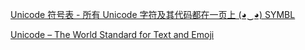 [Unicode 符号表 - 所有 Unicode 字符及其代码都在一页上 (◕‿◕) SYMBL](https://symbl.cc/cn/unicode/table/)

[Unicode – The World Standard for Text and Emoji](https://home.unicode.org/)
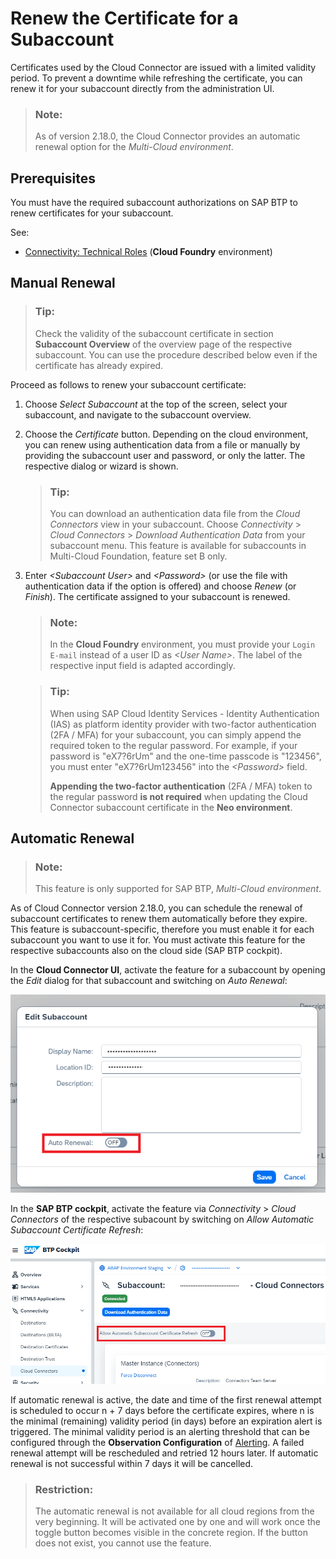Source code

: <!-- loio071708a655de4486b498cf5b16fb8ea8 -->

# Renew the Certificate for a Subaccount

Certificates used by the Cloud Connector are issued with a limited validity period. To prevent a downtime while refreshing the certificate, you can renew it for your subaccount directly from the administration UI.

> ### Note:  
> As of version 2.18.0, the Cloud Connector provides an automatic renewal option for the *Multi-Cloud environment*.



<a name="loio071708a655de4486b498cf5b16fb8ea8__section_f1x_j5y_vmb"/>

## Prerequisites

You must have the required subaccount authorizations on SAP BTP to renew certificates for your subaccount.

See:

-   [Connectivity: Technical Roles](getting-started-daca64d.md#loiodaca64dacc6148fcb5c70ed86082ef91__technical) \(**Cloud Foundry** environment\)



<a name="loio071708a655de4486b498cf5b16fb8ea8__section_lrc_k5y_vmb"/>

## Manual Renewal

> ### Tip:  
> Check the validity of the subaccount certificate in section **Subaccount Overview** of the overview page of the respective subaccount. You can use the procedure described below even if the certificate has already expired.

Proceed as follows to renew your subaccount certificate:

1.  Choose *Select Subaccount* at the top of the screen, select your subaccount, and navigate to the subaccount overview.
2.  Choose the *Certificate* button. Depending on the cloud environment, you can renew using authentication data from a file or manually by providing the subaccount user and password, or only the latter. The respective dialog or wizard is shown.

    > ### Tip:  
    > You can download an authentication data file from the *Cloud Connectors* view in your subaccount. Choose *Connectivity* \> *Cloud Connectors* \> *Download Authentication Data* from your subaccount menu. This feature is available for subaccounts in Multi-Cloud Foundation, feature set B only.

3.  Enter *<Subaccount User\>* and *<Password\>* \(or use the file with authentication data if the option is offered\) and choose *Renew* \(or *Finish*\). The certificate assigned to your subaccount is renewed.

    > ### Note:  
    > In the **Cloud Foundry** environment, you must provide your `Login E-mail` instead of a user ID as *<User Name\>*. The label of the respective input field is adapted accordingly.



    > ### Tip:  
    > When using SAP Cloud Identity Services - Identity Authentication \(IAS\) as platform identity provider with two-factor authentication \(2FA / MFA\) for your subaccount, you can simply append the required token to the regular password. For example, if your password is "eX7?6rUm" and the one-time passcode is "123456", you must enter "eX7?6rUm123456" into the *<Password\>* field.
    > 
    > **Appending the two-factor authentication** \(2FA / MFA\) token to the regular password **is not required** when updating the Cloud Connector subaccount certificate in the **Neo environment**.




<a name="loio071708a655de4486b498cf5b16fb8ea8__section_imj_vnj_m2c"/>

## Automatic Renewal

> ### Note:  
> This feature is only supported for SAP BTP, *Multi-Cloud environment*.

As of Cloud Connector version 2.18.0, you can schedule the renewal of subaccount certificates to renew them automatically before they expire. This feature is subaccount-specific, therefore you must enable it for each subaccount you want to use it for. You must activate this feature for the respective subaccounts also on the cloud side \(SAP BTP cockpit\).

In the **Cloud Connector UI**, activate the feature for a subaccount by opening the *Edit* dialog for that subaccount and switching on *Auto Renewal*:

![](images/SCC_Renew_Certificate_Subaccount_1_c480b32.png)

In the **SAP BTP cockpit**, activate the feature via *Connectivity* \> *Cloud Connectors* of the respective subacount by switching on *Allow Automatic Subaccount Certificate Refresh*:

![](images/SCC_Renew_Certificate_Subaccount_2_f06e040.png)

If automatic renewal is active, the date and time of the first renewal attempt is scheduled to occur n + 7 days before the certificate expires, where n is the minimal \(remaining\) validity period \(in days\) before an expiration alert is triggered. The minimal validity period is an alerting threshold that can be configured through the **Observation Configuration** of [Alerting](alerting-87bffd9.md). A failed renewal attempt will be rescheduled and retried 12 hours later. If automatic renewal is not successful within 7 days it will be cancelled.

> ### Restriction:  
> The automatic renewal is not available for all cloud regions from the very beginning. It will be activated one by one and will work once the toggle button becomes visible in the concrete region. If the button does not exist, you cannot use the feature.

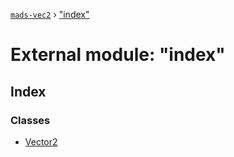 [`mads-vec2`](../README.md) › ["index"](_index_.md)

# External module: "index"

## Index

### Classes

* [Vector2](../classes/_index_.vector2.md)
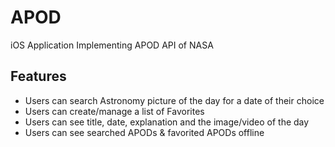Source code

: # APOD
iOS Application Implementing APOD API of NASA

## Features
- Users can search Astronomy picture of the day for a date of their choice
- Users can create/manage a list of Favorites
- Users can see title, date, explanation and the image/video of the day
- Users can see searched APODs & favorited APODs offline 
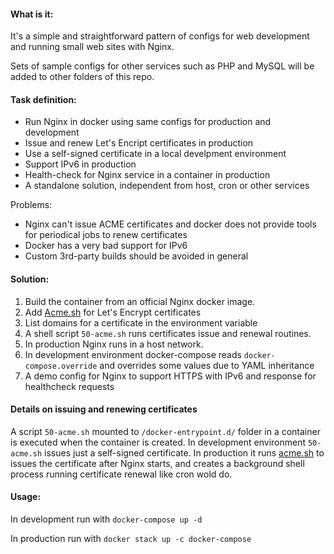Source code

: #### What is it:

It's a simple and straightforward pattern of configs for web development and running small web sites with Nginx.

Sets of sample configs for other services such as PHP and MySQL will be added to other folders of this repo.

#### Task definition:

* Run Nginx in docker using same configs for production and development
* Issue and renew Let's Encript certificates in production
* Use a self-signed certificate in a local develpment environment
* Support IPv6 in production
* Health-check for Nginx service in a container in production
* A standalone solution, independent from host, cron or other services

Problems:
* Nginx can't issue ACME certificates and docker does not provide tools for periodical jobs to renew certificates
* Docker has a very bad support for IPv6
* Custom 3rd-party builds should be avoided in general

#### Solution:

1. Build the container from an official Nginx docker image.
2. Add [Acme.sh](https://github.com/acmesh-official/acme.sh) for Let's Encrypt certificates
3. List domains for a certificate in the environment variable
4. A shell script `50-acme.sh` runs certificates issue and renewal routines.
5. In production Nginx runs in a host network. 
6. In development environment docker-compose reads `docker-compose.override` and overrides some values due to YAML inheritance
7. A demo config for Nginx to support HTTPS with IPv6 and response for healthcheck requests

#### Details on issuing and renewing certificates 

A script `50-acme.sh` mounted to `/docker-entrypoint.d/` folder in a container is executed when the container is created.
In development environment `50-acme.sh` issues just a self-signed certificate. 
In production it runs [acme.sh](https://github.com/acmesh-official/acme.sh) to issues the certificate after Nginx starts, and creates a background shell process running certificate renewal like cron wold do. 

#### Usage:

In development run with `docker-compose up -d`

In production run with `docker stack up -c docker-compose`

-------

Task requirements: Leave out the pictures and repeat the remaining data exactly.

Solution below:
 [Unicode 符号表 - 所有 Unicode 字符及其代码都在一页上 (◕‿◕) SYMBL](https://symbl.cc/cn/unicode/table/)

[Unicode – The World Standard for Text and Emoji](https://home.unicode.org/)
Source code

: <!-- loio071708a655de4486b498cf5b16fb8ea8 -->

# Renew the Certificate for a Subaccount

Certificates used by the Cloud Connector are issued with a limited validity period. To prevent a downtime while refreshing the certificate, you can renew it for your subaccount directly from the administration UI.

> ### Note:  
> As of version 2.18.0, the Cloud Connector provides an automatic renewal option for the *Multi-Cloud environment*.



<a name="loio071708a655de4486b498cf5b16fb8ea8__section_f1x_j5y_vmb"/>

## Prerequisites

You must have the required subaccount authorizations on SAP BTP to renew certificates for your subaccount.

See:

-   [Connectivity: Technical Roles](getting-started-daca64d.md#loiodaca64dacc6148fcb5c70ed86082ef91__technical) \(**Cloud Foundry** environment\)



<a name="loio071708a655de4486b498cf5b16fb8ea8__section_lrc_k5y_vmb"/>

## Manual Renewal

> ### Tip:  
> Check the validity of the subaccount certificate in section **Subaccount Overview** of the overview page of the respective subaccount. You can use the procedure described below even if the certificate has already expired.

Proceed as follows to renew your subaccount certificate:

1.  Choose *Select Subaccount* at the top of the screen, select your subaccount, and navigate to the subaccount overview.
2.  Choose the *Certificate* button. Depending on the cloud environment, you can renew using authentication data from a file or manually by providing the subaccount user and password, or only the latter. The respective dialog or wizard is shown.

    > ### Tip:  
    > You can download an authentication data file from the *Cloud Connectors* view in your subaccount. Choose *Connectivity* \> *Cloud Connectors* \> *Download Authentication Data* from your subaccount menu. This feature is available for subaccounts in Multi-Cloud Foundation, feature set B only.

3.  Enter *<Subaccount User\>* and *<Password\>* \(or use the file with authentication data if the option is offered\) and choose *Renew* \(or *Finish*\). The certificate assigned to your subaccount is renewed.

    > ### Note:  
    > In the **Cloud Foundry** environment, you must provide your `Login E-mail` instead of a user ID as *<User Name\>*. The label of the respective input field is adapted accordingly.



    > ### Tip:  
    > When using SAP Cloud Identity Services - Identity Authentication \(IAS\) as platform identity provider with two-factor authentication \(2FA / MFA\) for your subaccount, you can simply append the required token to the regular password. For example, if your password is "eX7?6rUm" and the one-time passcode is "123456", you must enter "eX7?6rUm123456" into the *<Password\>* field.
    > 
    > **Appending the two-factor authentication** \(2FA / MFA\) token to the regular password **is not required** when updating the Cloud Connector subaccount certificate in the **Neo environment**.




<a name="loio071708a655de4486b498cf5b16fb8ea8__section_imj_vnj_m2c"/>

## Automatic Renewal

> ### Note:  
> This feature is only supported for SAP BTP, *Multi-Cloud environment*.

As of Cloud Connector version 2.18.0, you can schedule the renewal of subaccount certificates to renew them automatically before they expire. This feature is subaccount-specific, therefore you must enable it for each subaccount you want to use it for. You must activate this feature for the respective subaccounts also on the cloud side \(SAP BTP cockpit\).

In the **Cloud Connector UI**, activate the feature for a subaccount by opening the *Edit* dialog for that subaccount and switching on *Auto Renewal*:

![](images/SCC_Renew_Certificate_Subaccount_1_c480b32.png)

In the **SAP BTP cockpit**, activate the feature via *Connectivity* \> *Cloud Connectors* of the respective subacount by switching on *Allow Automatic Subaccount Certificate Refresh*:

![](images/SCC_Renew_Certificate_Subaccount_2_f06e040.png)

If automatic renewal is active, the date and time of the first renewal attempt is scheduled to occur n + 7 days before the certificate expires, where n is the minimal \(remaining\) validity period \(in days\) before an expiration alert is triggered. The minimal validity period is an alerting threshold that can be configured through the **Observation Configuration** of [Alerting](alerting-87bffd9.md). A failed renewal attempt will be rescheduled and retried 12 hours later. If automatic renewal is not successful within 7 days it will be cancelled.

> ### Restriction:  
> The automatic renewal is not available for all cloud regions from the very beginning. It will be activated one by one and will work once the toggle button becomes visible in the concrete region. If the button does not exist, you cannot use the feature.

 [`mads-vec2`](../README.md) › ["index"](_index_.md)

# External module: "index"

## Index

### Classes

* [Vector2](../classes/_index_.vector2.md)
Source code

: # APOD
iOS Application Implementing APOD API of NASA

## Features
- Users can search Astronomy picture of the day for a date of their choice
- Users can create/manage a list of Favorites
- Users can see title, date, explanation and the image/video of the day
- Users can see searched APODs & favorited APODs offline 
Source code

: #### What is it:

It's a simple and straightforward pattern of configs for web development and running small web sites with Nginx.

Sets of sample configs for other services such as PHP and MySQL will be added to other folders of this repo.

#### Task definition:

* Run Nginx in docker using same configs for production and development
* Issue and renew Let's Encript certificates in production
* Use a self-signed certificate in a local develpment environment
* Support IPv6 in production
* Health-check for Nginx service in a container in production
* A standalone solution, independent from host, cron or other services

Problems:
* Nginx can't issue ACME certificates and docker does not provide tools for periodical jobs to renew certificates
* Docker has a very bad support for IPv6
* Custom 3rd-party builds should be avoided in general

#### Solution:

1. Build the container from an official Nginx docker image.
2. Add [Acme.sh](https://github.com/acmesh-official/acme.sh) for Let's Encrypt certificates
3. List domains for a certificate in the environment variable
4. A shell script `50-acme.sh` runs certificates issue and renewal routines.
5. In production Nginx runs in a host network. 
6. In development environment docker-compose reads `docker-compose.override` and overrides some values due to YAML inheritance
7. A demo config for Nginx to support HTTPS with IPv6 and response for healthcheck requests

#### Details on issuing and renewing certificates 

A script `50-acme.sh` mounted to `/docker-entrypoint.d/` folder in a container is executed when the container is created.
In development environment `50-acme.sh` issues just a self-signed certificate. 
In production it runs [acme.sh](https://github.com/acmesh-official/acme.sh) to issues the certificate after Nginx starts, and creates a background shell process running certificate renewal like cron wold do. 

#### Usage:

In development run with `docker-compose up -d`

In production run with `docker stack up -c docker-compose`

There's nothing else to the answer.